Il biennio appena trascorso ha, forse, rappresentato uno dei momenti più difficili nella storia di Cassa Forense. Siamo stati chiamati ad affrontare una serie di ostacoli, principalmente di carattere normativo, che rischiavano di mettere in crisi l’impianto solidaristico del nostro sistema previdenziale.

Nonostante le difficoltà, abbiamo dato responsabilmente risposte concrete e ci siamo impegnati affinché questo non avvenisse: oggi possiamo dire, con orgoglio, di aver assolto agli obblighi di legge preservando la nostra autonomia e soprattutto senza sacrificare la sostenibilità sociale sull’altare di quella finanziaria, garantendo così il valore imprescindibile di una previdenza equa.

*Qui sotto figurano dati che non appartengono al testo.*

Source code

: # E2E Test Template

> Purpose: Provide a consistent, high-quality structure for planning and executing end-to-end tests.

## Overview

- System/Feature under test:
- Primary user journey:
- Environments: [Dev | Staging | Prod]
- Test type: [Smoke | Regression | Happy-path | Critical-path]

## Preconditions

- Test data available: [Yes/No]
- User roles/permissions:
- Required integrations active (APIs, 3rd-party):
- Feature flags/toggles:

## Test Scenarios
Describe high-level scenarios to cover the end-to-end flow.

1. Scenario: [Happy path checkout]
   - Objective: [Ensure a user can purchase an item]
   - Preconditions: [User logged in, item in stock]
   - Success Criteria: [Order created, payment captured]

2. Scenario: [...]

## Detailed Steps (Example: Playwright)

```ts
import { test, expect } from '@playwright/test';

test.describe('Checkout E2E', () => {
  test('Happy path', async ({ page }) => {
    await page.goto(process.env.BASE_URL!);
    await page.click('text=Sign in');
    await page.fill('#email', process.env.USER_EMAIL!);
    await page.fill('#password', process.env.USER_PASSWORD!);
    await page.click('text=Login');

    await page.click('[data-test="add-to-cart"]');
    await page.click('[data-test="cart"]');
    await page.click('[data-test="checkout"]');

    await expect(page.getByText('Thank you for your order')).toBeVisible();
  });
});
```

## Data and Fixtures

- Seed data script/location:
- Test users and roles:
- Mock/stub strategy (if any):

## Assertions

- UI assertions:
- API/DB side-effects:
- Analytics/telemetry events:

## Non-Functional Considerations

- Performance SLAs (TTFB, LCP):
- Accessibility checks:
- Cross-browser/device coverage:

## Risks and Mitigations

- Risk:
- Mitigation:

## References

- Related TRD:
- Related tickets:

Ma non basta: i traguardi raggiunti non devono distrarci dalle sfide a venire. Ci sono altri, importanti progetti da realizzare e so di poter contare su una Cassa solida e unita per riuscirci. Dall’VIII Conferenza Nazionale recentemente svoltasi a Napoli è emersa una categoria in agitazione, fortemente contrariata rispetto ai diktat imposti da una politica sorda alle proposte avanzate dall’Avvocatura e insensibile alle difficoltà che gli avvocati, così come tutti i professionisti, stanno vivendo. Difficoltà nel presente che si riflettono inevitabilmente nella preoccupazione per il futuro, soprattutto da parte dei giovani professionisti appena entrati nel mondo del lavoro. È così che il tema della previdenza diventa oggi più che mai centrale nel dibattito in seno all’Avvocatura, soprattutto dopo la recente riforma professionale che ha sancito l’obbligatorietà dell’iscrizione alla Cassa di tutti gli avvocati iscritti agli Albi. Cinquantaseimila professionisti si aspettano da noi risposte concrete, e noi siamo pronti a fornirgliene. Il nuovo Regolamento dei Contributi, già in dirittura d’arrivo col precedente Comitato, è ormai definito. La delicatezza del tema ci ha imposto la massima attenzione e siamo convinti di aver elaborato un testo che risponde alle esigenze di tutti, dei professionisti con redditi bassi preoccupati di non poter assolvere agli obblighi di contribuzione e degli avvocati più affermati che vedono il loro futuro previdenziale minacciato dall’ingresso dei nuovi colleghi.